Montesano School District Superintendent Dan Winter said that while the old office met the needs of the district, it was more practical to let students make use of the space.
“The real positive here is that it opens up space for student use, which was always the concern,” he said.
The idea to provide students with more space came after the district looked at the weight room at the junior/senior high school.
“The problem is our weight room is upstairs and it shares space with the wrestling room,” Winter said, “it’s not a safe or adequate spot for wrestlers, and wasn’t ADA compliant for the weight room.”
Eric Stanfield, physical education teacher at Montesano Junior/Senior High School, said other than ADA compliance issues, the weight room is a good space. However, as students and athletes get stronger, the weights they lift get heavier causing concern since the weight room is on the second floor.
“We have noticed some cracking in the cement of the weight room and the locker room underneath the weight room has cracking in the ceiling,” Stanfield said in an email.
The old weight room’s floor is the ceiling of the boy’s locker room and is not designed to support a weight room. The board room at the old office will eventually be turned into a weight room, though Winter says the wrestling team may make use of the facility for up to a year until the weight room is relocated. Winter says the old office should be outfitted as the new weight room by the start of the next school year.
“We’ve already done the demo; it’s not going take a lot, but we need to potentially take out a few other walls that are non-load bearing just to open up the space a little more,” he said.
Stanfield noted the new weight room will be ADA compliant.
“This is really important since we want anyone to be able to use our weight room and maximize their potential,” he said.
The district began preparations to undertake the project around this time last year, and decided on the new location for the district office mainly for a single reason.
“It was the space that the district had available, really the only available area,” Winter said.

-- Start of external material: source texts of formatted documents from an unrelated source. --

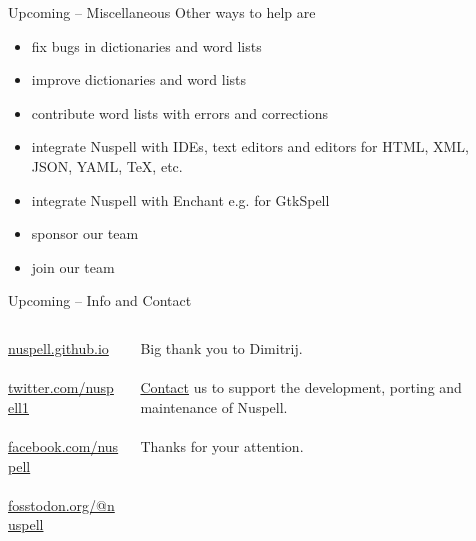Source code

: \documentclass{beamer}
\begin{document}
\begin{frame}{Upcoming – Miscellaneous}
Other ways to help are
\begin{itemize}
\item fix bugs in dictionaries and word lists
\item improve dictionaries and word lists
\item contribute word lists with errors and corrections
\item integrate Nuspell with IDEs, text editors and editors for HTML, XML, JSON, YAML, \TeX{}, etc.
\item integrate Nuspell with Enchant e.g. for GtkSpell
\item sponsor our team
\item join our team
\end{itemize}
\end{frame}

\begin{frame}{Upcoming – Info and Contact}
\begin{columns}
\begin{column}{0.5\textwidth}
\href{https://nuspell.github.io}{nuspell.github.io}
\\\mbox{}\\
\href{https://twitter.com/nuspell1}{twitter.com/nuspell1}
\\\mbox{}\\
\href{https://facebook.com/nuspell}{facebook.com/nuspell}
\\\mbox{}\\
\href{https://fosstodon.org/@nuspell}{fosstodon.org/@nuspell}
\end{column}
\begin{column}{0.5\textwidth}
Big thank you to Dimitrij.
\\\mbox{}\\
\href{mailto:sander@hellebaard.nl?subject=Nuspell}{Contact} us to support the development, porting and maintenance of Nuspell.
\\\mbox{}\\
Thanks for your attention.
\end{column}
\end{columns}
\end{frame}
\end{document}
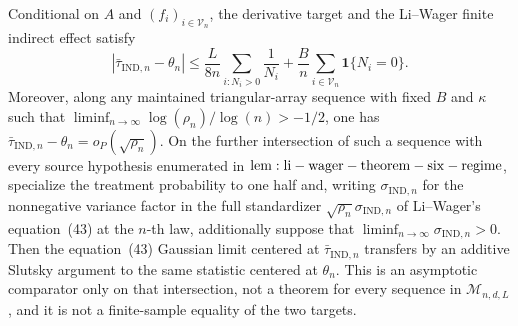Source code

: Conditional on \(A\) and \((f_i)_{i\in\mathcal V_n}\), the derivative target and the Li--Wager finite indirect effect satisfy
\[
 \left|\bar\tau_{\mathrm{IND},n}-\theta_n\right|
 \le \frac{L}{8n}\sum_{i:N_i>0}\frac{1}{N_i}
 +\frac{B}{n}\sum_{i\in\mathcal V_n}\mathbf 1\{N_i=0\}.
\]
Moreover, along any maintained triangular-array sequence with fixed \(B\) and \(\kappa\) such that \(\liminf_{n\to\infty}\log(\rho_n)/\log(n)>-1/2\), one has \(\bar\tau_{\mathrm{IND},n}-\theta_n=o_P(\sqrt{\rho_n})\). On the further intersection of such a sequence with every source hypothesis enumerated in \({\rm lem:li-wager-theorem-six-regime}\), specialize the treatment probability to one half and, writing \(\sigma_{\mathrm{IND},n}\) for the nonnegative variance factor in the full standardizer \(\sqrt{\rho_n}\sigma_{\mathrm{IND},n}\) of Li--Wager's equation~(43) at the \(n\)-th law, additionally suppose that \(\liminf_{n\to\infty}\sigma_{\mathrm{IND},n}>0\). Then the equation~(43) Gaussian limit centered at \(\bar\tau_{\mathrm{IND},n}\) transfers by an additive Slutsky argument to the same statistic centered at \(\theta_n\). This is an asymptotic comparator only on that intersection, not a theorem for every sequence in \(\mathcal M_{n,d,L}\), and it is not a finite-sample equality of the two targets.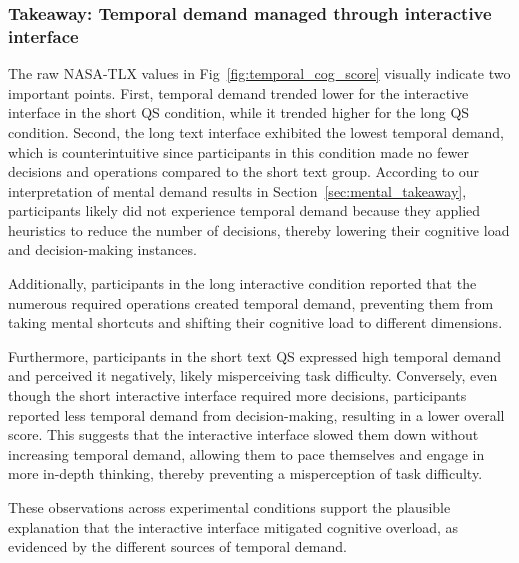 \subsubsection{Takeaway: Temporal demand managed through interactive interface}
The raw NASA-TLX values in Fig~\ref{fig:temporal_cog_score} visually indicate two important points. First, temporal demand trended lower for the interactive interface in the short QS condition, while it trended higher for the long QS condition. Second, the long text interface exhibited the lowest temporal demand, which is counterintuitive since participants in this condition made no fewer decisions and operations compared to the short text group. According to our interpretation of mental demand results in Section~\ref{sec:mental_takeaway}, participants likely did not experience temporal demand because they applied heuristics to reduce the number of decisions, thereby lowering their cognitive load and decision-making instances.

Additionally, participants in the long interactive condition reported that the numerous required operations created temporal demand, preventing them from taking mental shortcuts and shifting their cognitive load to different dimensions.

Furthermore, participants in the short text QS expressed high temporal demand and perceived it negatively, likely misperceiving task difficulty. Conversely, even though the short interactive interface required more decisions, participants reported less temporal demand from decision-making, resulting in a lower overall score. This suggests that the interactive interface slowed them down without increasing temporal demand, allowing them to pace themselves and engage in more in-depth thinking, thereby preventing a misperception of task difficulty.

These observations across experimental conditions support the plausible explanation that the interactive interface mitigated cognitive overload, as evidenced by the different sources of temporal demand.



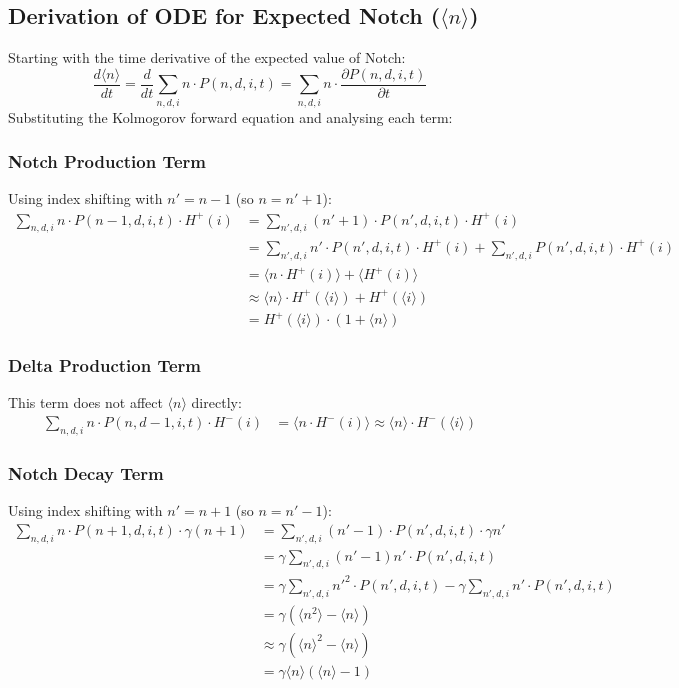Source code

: \documentclass{article}
\begin{document}
\begin{flushleft}
\subsection*{Derivation of ODE for Expected Notch ($\langle n \rangle$)}

Starting with the time derivative of the expected value of Notch:
$$\frac{d\langle n \rangle}{dt} = \frac{d}{dt}\sum_{n,d,i} n \cdot P(n,d,i,t) = \sum_{n,d,i} n \cdot \frac{\partial P(n,d,i,t)}{\partial t}$$
Substituting the Kolmogorov forward equation and analysing each term:

\subsubsection*{Notch Production Term}
Using index shifting with $n' = n-1$ (so $n = n'+1$):
\begin{align*}
\sum_{n,d,i} n \cdot P(n-1,d,i,t) \cdot H^+(i) &= \sum_{n',d,i} (n'+1) \cdot P(n',d,i,t) \cdot H^+(i) \\
&= \sum_{n',d,i} n' \cdot P(n',d,i,t) \cdot H^+(i) + \sum_{n',d,i} P(n',d,i,t) \cdot H^+(i) \\
&= \langle n \cdot H^+(i) \rangle + \langle H^+(i) \rangle \\
&\approx \langle n \rangle \cdot H^+(\langle i \rangle) + H^+(\langle i \rangle) \\
&= H^+(\langle i \rangle) \cdot (1 + \langle n \rangle)
\end{align*}

\subsubsection*{Delta Production Term}
This term does not affect $\langle n \rangle$ directly:
\begin{align*}
\sum_{n,d,i} n \cdot P(n,d-1,i,t) \cdot H^-(i) &= \langle n \cdot H^-(i) \rangle
\approx \langle n \rangle \cdot H^-(\langle i \rangle)
\end{align*}

\subsubsection*{Notch Decay Term}
Using index shifting with $n' = n+1$ (so $n = n'-1$):
\begin{align*}
\sum_{n,d,i} n \cdot P(n+1,d,i,t) \cdot \gamma(n+1) &= \sum_{n',d,i} (n'-1) \cdot P(n',d,i,t) \cdot \gamma n' \\
&= \gamma \sum_{n',d,i} (n'-1)n' \cdot P(n',d,i,t) \\
&= \gamma \sum_{n',d,i} n'^2 \cdot P(n',d,i,t) - \gamma \sum_{n',d,i} n' \cdot P(n',d,i,t) \\
&= \gamma(\langle n^2 \rangle - \langle n \rangle) \\
&\approx \gamma(\langle n \rangle^2 - \langle n \rangle) \\
&= \gamma \langle n \rangle (\langle n \rangle - 1)
\end{align*}


\end{flushleft}
\end{document}
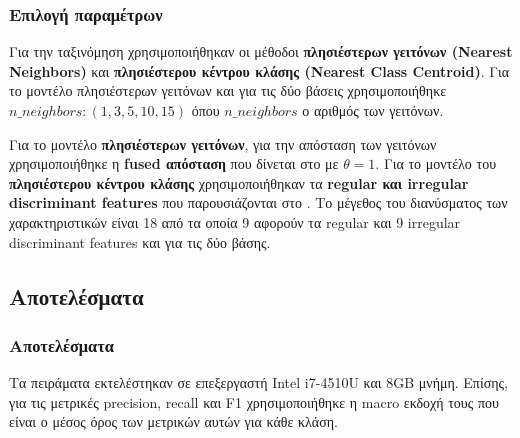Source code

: \documentclass{beamer}
\begin{document}
\begin{frame}
\frametitle{Επιλογή παραμέτρων}

Για την ταξινόμηση χρησιμοποιήθηκαν οι μέθοδοι \textbf{πλησιέστερων γειτόνων
(Nearest Neighbors)} και \textbf{πλησιέστερου κέντρου κλάσης (Nearest Class
Centroid)}. Για το μοντέλο πλησιέστερων γειτόνων και για τις δύο βάσεις
χρησιμοποιήθηκε $n\_neighbors: (1, 3, 5, 10, 15)$ όπου $n\_neighbors$ ο αριθμός
των γειτόνων. \pause

Για το μοντέλο \textbf{πλησιέστερων γειτόνων}, για την απόσταση των γειτόνων
χρησιμοποιήθηκε η \textbf{fused απόσταση} που δίνεται στο \cite{kpca_lda} με
$\theta =1$.  Για το μοντέλο του \textbf{πλησιέστερου κέντρου κλάσης}
χρησιμοποιήθηκαν τα \textbf{regular και irregular discriminant features} που
παρουσιάζονται στο \cite{kpca_lda}. Το μέγεθος του διανύσματος των
χαρακτηριστικών είναι 18 από τα οποία 9 αφορούν τα regular και 9 irregular
discriminant features και για τις δύο βάσης.

\end{frame}

\subsection{Αποτελέσματα}

\begin{frame}
\frametitle{Αποτελέσματα}

Τα πειράματα εκτελέστηκαν σε επεξεργαστή Intel i7-4510U και 8GB μνήμη. Επίσης,
για τις μετρικές precision, recall και F1 χρησιμοποιήθηκε η macro εκδοχή τους
που είναι ο μέσος όρος των μετρικών αυτών για κάθε κλάση.

\end{frame}
\end{document}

“We tried to put it in a spot so that it would take up the least amount of space so the field could still be used for football practice, community soccer and other activities,” he added.
The new office is a modular building, meaning it was assembled in its entirety by Modern Building Systems and then moved to Spruce Avenue around the second week of March. The district made use of a limited general obligation bond, or what Winter called, “pretty much a loan,” for $325,000 in constructing and relocating the office. Those funds also went to the remodeling of Simpson Elementary last year and in addition will go towards redoing the board room for weight-purposes.
The loan allows for the district to budget the payment amounts each year for the next 10 years, “so that the district takes a smaller hit,” Winter said.
The new office still needs gutters and some landscaping work, but is completed on the inside and open for business.